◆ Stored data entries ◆
··········

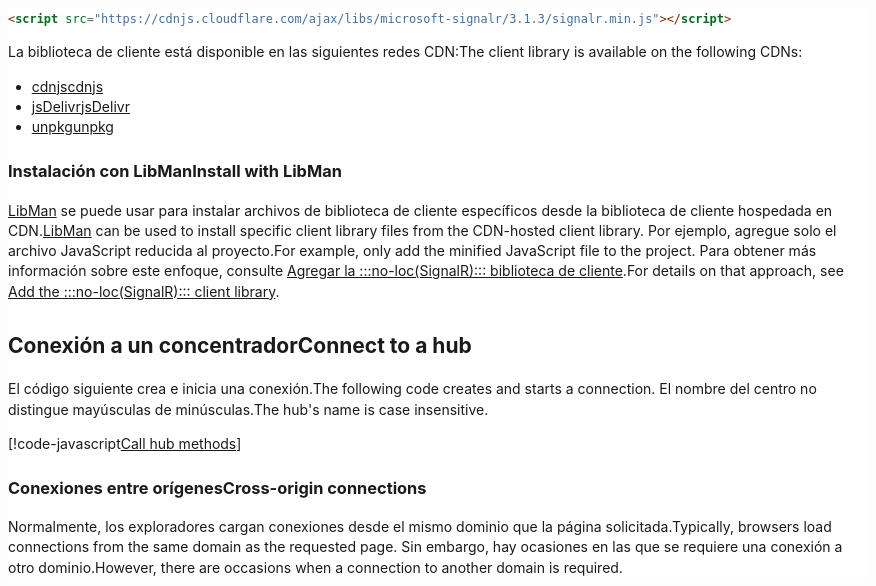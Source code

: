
 ```html
<script src="https://cdnjs.cloudflare.com/ajax/libs/microsoft-signalr/3.1.3/signalr.min.js"></script>
```

<span data-ttu-id="0c1ad-243">La biblioteca de cliente está disponible en las siguientes redes CDN:</span><span class="sxs-lookup"><span data-stu-id="0c1ad-243">The client library is available on the following CDNs:</span></span>

* [<span data-ttu-id="0c1ad-244">cdnjs</span><span class="sxs-lookup"><span data-stu-id="0c1ad-244">cdnjs</span></span>](https://cdnjs.com/libraries/aspnet-signalr)
* [<span data-ttu-id="0c1ad-245">jsDelivr</span><span class="sxs-lookup"><span data-stu-id="0c1ad-245">jsDelivr</span></span>](https://www.jsdelivr.com/package/npm/@aspnet/signalr)
* [<span data-ttu-id="0c1ad-246">unpkg</span><span class="sxs-lookup"><span data-stu-id="0c1ad-246">unpkg</span></span>](https://unpkg.com/@aspnet/signalr@next/dist/browser/signalr.min.js)

### <a name="install-with-libman"></a><span data-ttu-id="0c1ad-247">Instalación con LibMan</span><span class="sxs-lookup"><span data-stu-id="0c1ad-247">Install with LibMan</span></span>

<span data-ttu-id="0c1ad-248">[LibMan](xref:client-side/libman/index) se puede usar para instalar archivos de biblioteca de cliente específicos desde la biblioteca de cliente hospedada en CDN.</span><span class="sxs-lookup"><span data-stu-id="0c1ad-248">[LibMan](xref:client-side/libman/index) can be used to install specific client library files from the CDN-hosted client library.</span></span> <span data-ttu-id="0c1ad-249">Por ejemplo, agregue solo el archivo JavaScript reducida al proyecto.</span><span class="sxs-lookup"><span data-stu-id="0c1ad-249">For example, only add the minified JavaScript file to the project.</span></span> <span data-ttu-id="0c1ad-250">Para obtener más información sobre este enfoque, consulte [Agregar la :::no-loc(SignalR)::: biblioteca de cliente](xref:tutorials/signalr#add-the-signalr-client-library).</span><span class="sxs-lookup"><span data-stu-id="0c1ad-250">For details on that approach, see [Add the :::no-loc(SignalR)::: client library](xref:tutorials/signalr#add-the-signalr-client-library).</span></span>

## <a name="connect-to-a-hub"></a><span data-ttu-id="0c1ad-251">Conexión a un concentrador</span><span class="sxs-lookup"><span data-stu-id="0c1ad-251">Connect to a hub</span></span>

<span data-ttu-id="0c1ad-252">El código siguiente crea e inicia una conexión.</span><span class="sxs-lookup"><span data-stu-id="0c1ad-252">The following code creates and starts a connection.</span></span> <span data-ttu-id="0c1ad-253">El nombre del centro no distingue mayúsculas de minúsculas.</span><span class="sxs-lookup"><span data-stu-id="0c1ad-253">The hub's name is case insensitive.</span></span>

[!code-javascript[Call hub methods](javascript-client/samples/2.x/:::no-loc(SignalR):::Chat/wwwroot/js/chat.js?range=9-13,28-51)]

### <a name="cross-origin-connections"></a><span data-ttu-id="0c1ad-254">Conexiones entre orígenes</span><span class="sxs-lookup"><span data-stu-id="0c1ad-254">Cross-origin connections</span></span>

<span data-ttu-id="0c1ad-255">Normalmente, los exploradores cargan conexiones desde el mismo dominio que la página solicitada.</span><span class="sxs-lookup"><span data-stu-id="0c1ad-255">Typically, browsers load connections from the same domain as the requested page.</span></span> <span data-ttu-id="0c1ad-256">Sin embargo, hay ocasiones en las que se requiere una conexión a otro dominio.</span><span class="sxs-lookup"><span data-stu-id="0c1ad-256">However, there are occasions when a connection to another domain is required.</span></span>
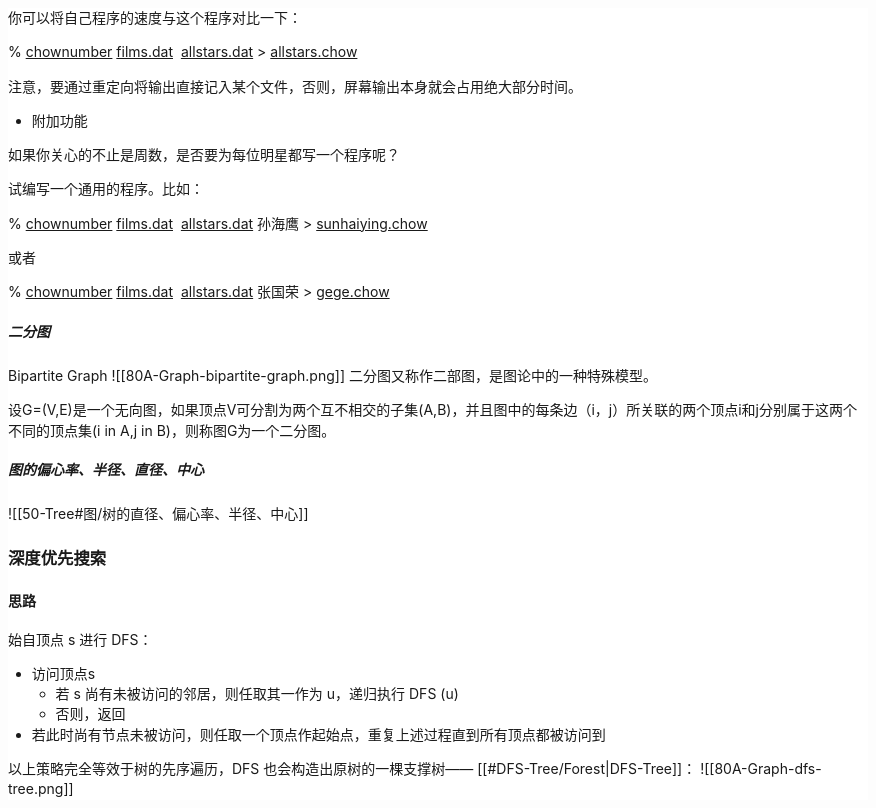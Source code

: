 你可以将自己程序的速度与这个程序对比一下：

% [chownumber](http://dsa.cs.tsinghua.edu.cn/~deng/ds/00240074@2004spring/handout/assignment/chownumber/chownumber.exe "你的输出是什么样的？与这个程序对照一下吧。") [films.dat](http://dsa.cs.tsinghua.edu.cn/~deng/ds/00240074@2004spring/handout/assignment/chownumber/films.dat "还是那个小小的数据库")  [allstars.dat](http://dsa.cs.tsinghua.edu.cn/~deng/ds/00240074@2004spring/handout/assignment/chownumber/allstars.dat "这次，明星稍微多些") > [allstars.chow](http://dsa.cs.tsinghua.edu.cn/~deng/ds/00240074@2004spring/handout/assignment/chownumber/allstars.chow "运行结果")

注意，要通过重定向将输出直接记入某个文件，否则，屏幕输出本身就会占用绝大部分时间。

- 附加功能

如果你关心的不止是周数，是否要为每位明星都写一个程序呢？

试编写一个通用的程序。比如：

% [chownumber](http://dsa.cs.tsinghua.edu.cn/~deng/ds/00240074@2004spring/handout/assignment/chownumber/chownumber.exe "你的输出是什么样的？与这个程序对照一下吧。") [films.dat](http://dsa.cs.tsinghua.edu.cn/~deng/ds/00240074@2004spring/handout/assignment/chownumber/films.dat "还是那个小小的数据库")  [allstars.dat](http://dsa.cs.tsinghua.edu.cn/~deng/ds/00240074@2004spring/handout/assignment/chownumber/allstars.dat "这次，明星稍微多些") 孙海鹰 > [sunhaiying.chow](http://dsa.cs.tsinghua.edu.cn/~deng/ds/00240074@2004spring/handout/assignment/chownumber/sunhaiying.chow "孙海鹰")

或者

% [chownumber]( http://dsa.cs.tsinghua.edu.cn/~deng/ds/00240074@2004spring/handout/assignment/chownumber/chownumber.exe "你的输出是什么样的？与这个程序对照一下吧。") [films.dat]( http://dsa.cs.tsinghua.edu.cn/~deng/ds/00240074@2004spring/handout/assignment/chownumber/films.dat "还是那个小小的数据库")  [allstars.dat]( http://dsa.cs.tsinghua.edu.cn/~deng/ds/00240074@2004spring/handout/assignment/chownumber/allstars.dat "这次，明星稍微多些") 张国荣 > [gege.chow]( http://dsa.cs.tsinghua.edu.cn/~deng/ds/00240074@2004spring/handout/assignment/chownumber/gege.chow "张国荣")

##### 二分图
Bipartite Graph
![[80A-Graph-bipartite-graph.png]]
二分图又称作二部图，是图论中的一种特殊模型。

设G=(V,E)是一个无向图，如果顶点V可分割为两个互不相交的子集(A,B)，并且图中的每条边（i，j）所关联的两个顶点i和j分别属于这两个不同的顶点集(i in A,j in B)，则称图G为一个二分图。
##### 图的偏心率、半径、直径、中心
![[50-Tree#图/树的直径、偏心率、半径、中心]]

### 深度优先搜索
#### 思路
始自顶点 s 进行 DFS：
- 访问顶点s
	- 若 s 尚有未被访问的邻居，则任取其一作为 u，递归执行 DFS (u)
	- 否则，返回
- 若此时尚有节点未被访问，则任取一个顶点作起始点，重复上述过程直到所有顶点都被访问到

以上策略完全等效于树的先序遍历，DFS 也会构造出原树的一棵支撑树—— [[#DFS-Tree/Forest|DFS-Tree]]：
![[80A-Graph-dfs-tree.png]]
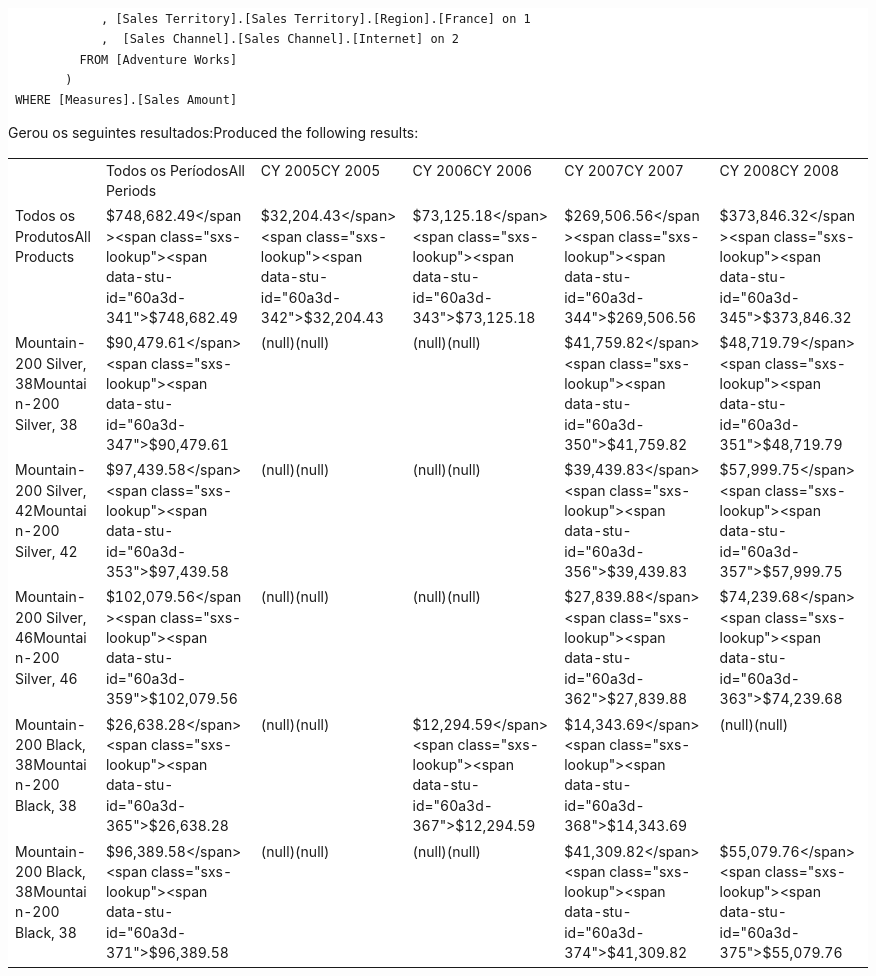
 ```  
             , [Sales Territory].[Sales Territory].[Region].[France] on 1  
             ,  [Sales Channel].[Sales Channel].[Internet] on 2  
          FROM [Adventure Works]  
        )  
 WHERE [Measures].[Sales Amount]  
```  
  
 <span data-ttu-id="60a3d-334">Gerou os seguintes resultados:</span><span class="sxs-lookup"><span data-stu-id="60a3d-334">Produced the following results:</span></span>  
  
|||||||  
|-|-|-|-|-|-|  
||<span data-ttu-id="60a3d-335">Todos os Períodos</span><span class="sxs-lookup"><span data-stu-id="60a3d-335">All Periods</span></span>|<span data-ttu-id="60a3d-336">CY 2005</span><span class="sxs-lookup"><span data-stu-id="60a3d-336">CY 2005</span></span>|<span data-ttu-id="60a3d-337">CY 2006</span><span class="sxs-lookup"><span data-stu-id="60a3d-337">CY 2006</span></span>|<span data-ttu-id="60a3d-338">CY 2007</span><span class="sxs-lookup"><span data-stu-id="60a3d-338">CY 2007</span></span>|<span data-ttu-id="60a3d-339">CY 2008</span><span class="sxs-lookup"><span data-stu-id="60a3d-339">CY 2008</span></span>|  
|<span data-ttu-id="60a3d-340">Todos os Produtos</span><span class="sxs-lookup"><span data-stu-id="60a3d-340">All Products</span></span>|<span data-ttu-id="60a3d-341">$748,682.49</span><span class="sxs-lookup"><span data-stu-id="60a3d-341">$748,682.49</span></span>|<span data-ttu-id="60a3d-342">$32,204.43</span><span class="sxs-lookup"><span data-stu-id="60a3d-342">$32,204.43</span></span>|<span data-ttu-id="60a3d-343">$73,125.18</span><span class="sxs-lookup"><span data-stu-id="60a3d-343">$73,125.18</span></span>|<span data-ttu-id="60a3d-344">$269,506.56</span><span class="sxs-lookup"><span data-stu-id="60a3d-344">$269,506.56</span></span>|<span data-ttu-id="60a3d-345">$373,846.32</span><span class="sxs-lookup"><span data-stu-id="60a3d-345">$373,846.32</span></span>|  
|<span data-ttu-id="60a3d-346">Mountain-200 Silver, 38</span><span class="sxs-lookup"><span data-stu-id="60a3d-346">Mountain-200 Silver, 38</span></span>|<span data-ttu-id="60a3d-347">$90,479.61</span><span class="sxs-lookup"><span data-stu-id="60a3d-347">$90,479.61</span></span>|<span data-ttu-id="60a3d-348">(null)</span><span class="sxs-lookup"><span data-stu-id="60a3d-348">(null)</span></span>|<span data-ttu-id="60a3d-349">(null)</span><span class="sxs-lookup"><span data-stu-id="60a3d-349">(null)</span></span>|<span data-ttu-id="60a3d-350">$41,759.82</span><span class="sxs-lookup"><span data-stu-id="60a3d-350">$41,759.82</span></span>|<span data-ttu-id="60a3d-351">$48,719.79</span><span class="sxs-lookup"><span data-stu-id="60a3d-351">$48,719.79</span></span>|  
|<span data-ttu-id="60a3d-352">Mountain-200 Silver, 42</span><span class="sxs-lookup"><span data-stu-id="60a3d-352">Mountain-200 Silver, 42</span></span>|<span data-ttu-id="60a3d-353">$97,439.58</span><span class="sxs-lookup"><span data-stu-id="60a3d-353">$97,439.58</span></span>|<span data-ttu-id="60a3d-354">(null)</span><span class="sxs-lookup"><span data-stu-id="60a3d-354">(null)</span></span>|<span data-ttu-id="60a3d-355">(null)</span><span class="sxs-lookup"><span data-stu-id="60a3d-355">(null)</span></span>|<span data-ttu-id="60a3d-356">$39,439.83</span><span class="sxs-lookup"><span data-stu-id="60a3d-356">$39,439.83</span></span>|<span data-ttu-id="60a3d-357">$57,999.75</span><span class="sxs-lookup"><span data-stu-id="60a3d-357">$57,999.75</span></span>|  
|<span data-ttu-id="60a3d-358">Mountain-200 Silver, 46</span><span class="sxs-lookup"><span data-stu-id="60a3d-358">Mountain-200 Silver, 46</span></span>|<span data-ttu-id="60a3d-359">$102,079.56</span><span class="sxs-lookup"><span data-stu-id="60a3d-359">$102,079.56</span></span>|<span data-ttu-id="60a3d-360">(null)</span><span class="sxs-lookup"><span data-stu-id="60a3d-360">(null)</span></span>|<span data-ttu-id="60a3d-361">(null)</span><span class="sxs-lookup"><span data-stu-id="60a3d-361">(null)</span></span>|<span data-ttu-id="60a3d-362">$27,839.88</span><span class="sxs-lookup"><span data-stu-id="60a3d-362">$27,839.88</span></span>|<span data-ttu-id="60a3d-363">$74,239.68</span><span class="sxs-lookup"><span data-stu-id="60a3d-363">$74,239.68</span></span>|  
|<span data-ttu-id="60a3d-364">Mountain-200 Black, 38</span><span class="sxs-lookup"><span data-stu-id="60a3d-364">Mountain-200 Black, 38</span></span>|<span data-ttu-id="60a3d-365">$26,638.28</span><span class="sxs-lookup"><span data-stu-id="60a3d-365">$26,638.28</span></span>|<span data-ttu-id="60a3d-366">(null)</span><span class="sxs-lookup"><span data-stu-id="60a3d-366">(null)</span></span>|<span data-ttu-id="60a3d-367">$12,294.59</span><span class="sxs-lookup"><span data-stu-id="60a3d-367">$12,294.59</span></span>|<span data-ttu-id="60a3d-368">$14,343.69</span><span class="sxs-lookup"><span data-stu-id="60a3d-368">$14,343.69</span></span>|<span data-ttu-id="60a3d-369">(null)</span><span class="sxs-lookup"><span data-stu-id="60a3d-369">(null)</span></span>|  
|<span data-ttu-id="60a3d-370">Mountain-200 Black, 38</span><span class="sxs-lookup"><span data-stu-id="60a3d-370">Mountain-200 Black, 38</span></span>|<span data-ttu-id="60a3d-371">$96,389.58</span><span class="sxs-lookup"><span data-stu-id="60a3d-371">$96,389.58</span></span>|<span data-ttu-id="60a3d-372">(null)</span><span class="sxs-lookup"><span data-stu-id="60a3d-372">(null)</span></span>|<span data-ttu-id="60a3d-373">(null)</span><span class="sxs-lookup"><span data-stu-id="60a3d-373">(null)</span></span>|<span data-ttu-id="60a3d-374">$41,309.82</span><span class="sxs-lookup"><span data-stu-id="60a3d-374">$41,309.82</span></span>|<span data-ttu-id="60a3d-375">$55,079.76</span><span class="sxs-lookup"><span data-stu-id="60a3d-375">$55,079.76</span></span>|  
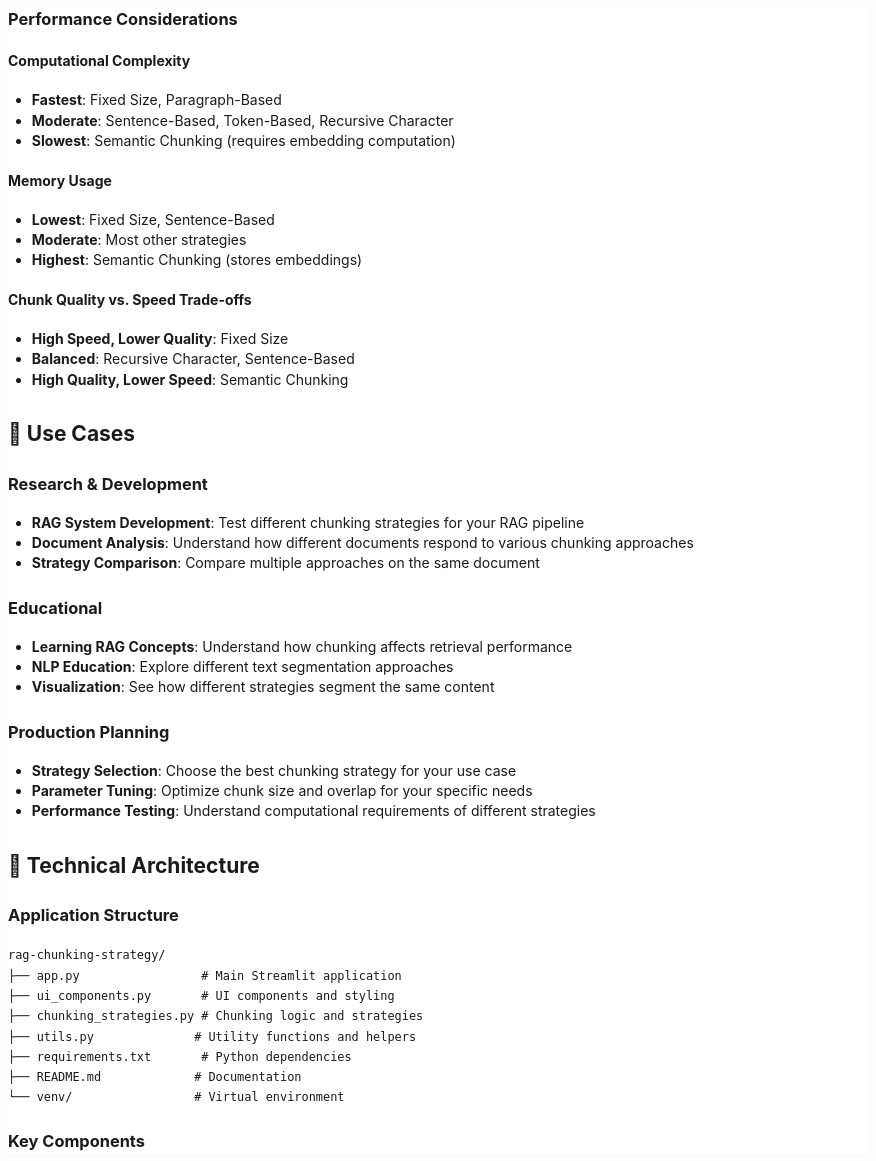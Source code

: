 ### Performance Considerations

#### Computational Complexity
- **Fastest**: Fixed Size, Paragraph-Based
- **Moderate**: Sentence-Based, Token-Based, Recursive Character
- **Slowest**: Semantic Chunking (requires embedding computation)

#### Memory Usage
- **Lowest**: Fixed Size, Sentence-Based
- **Moderate**: Most other strategies
- **Highest**: Semantic Chunking (stores embeddings)

#### Chunk Quality vs. Speed Trade-offs
- **High Speed, Lower Quality**: Fixed Size
- **Balanced**: Recursive Character, Sentence-Based
- **High Quality, Lower Speed**: Semantic Chunking

## 🎯 Use Cases

### Research & Development
- **RAG System Development**: Test different chunking strategies for your RAG pipeline
- **Document Analysis**: Understand how different documents respond to various chunking approaches
- **Strategy Comparison**: Compare multiple approaches on the same document

### Educational
- **Learning RAG Concepts**: Understand how chunking affects retrieval performance
- **NLP Education**: Explore different text segmentation approaches
- **Visualization**: See how different strategies segment the same content

### Production Planning
- **Strategy Selection**: Choose the best chunking strategy for your use case
- **Parameter Tuning**: Optimize chunk size and overlap for your specific needs
- **Performance Testing**: Understand computational requirements of different strategies

## 🔧 Technical Architecture

### Application Structure
```
rag-chunking-strategy/
├── app.py                 # Main Streamlit application
├── ui_components.py       # UI components and styling
├── chunking_strategies.py # Chunking logic and strategies
├── utils.py              # Utility functions and helpers
├── requirements.txt       # Python dependencies
├── README.md             # Documentation
└── venv/                 # Virtual environment
```

### Key Components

··········

Scan the records above and show every line in which the word "connections" occurs.

◆ TASK RESPONSE ◆
### <a name="cross-origin-connections"></a><span data-ttu-id="0c1ad-254">Conexiones entre orígenes</span><span class="sxs-lookup"><span data-stu-id="0c1ad-254">Cross-origin connections</span></span>
<span data-ttu-id="0c1ad-255">Normalmente, los exploradores cargan conexiones desde el mismo dominio que la página solicitada.</span><span class="sxs-lookup"><span data-stu-id="0c1ad-255">Typically, browsers load connections from the same domain as the requested page.</span></span> <span data-ttu-id="0c1ad-256">Sin embargo, hay ocasiones en las que se requiere una conexión a otro dominio.</span><span class="sxs-lookup"><span data-stu-id="0c1ad-256">However, there are occasions when a connection to another domain is required.</span></span>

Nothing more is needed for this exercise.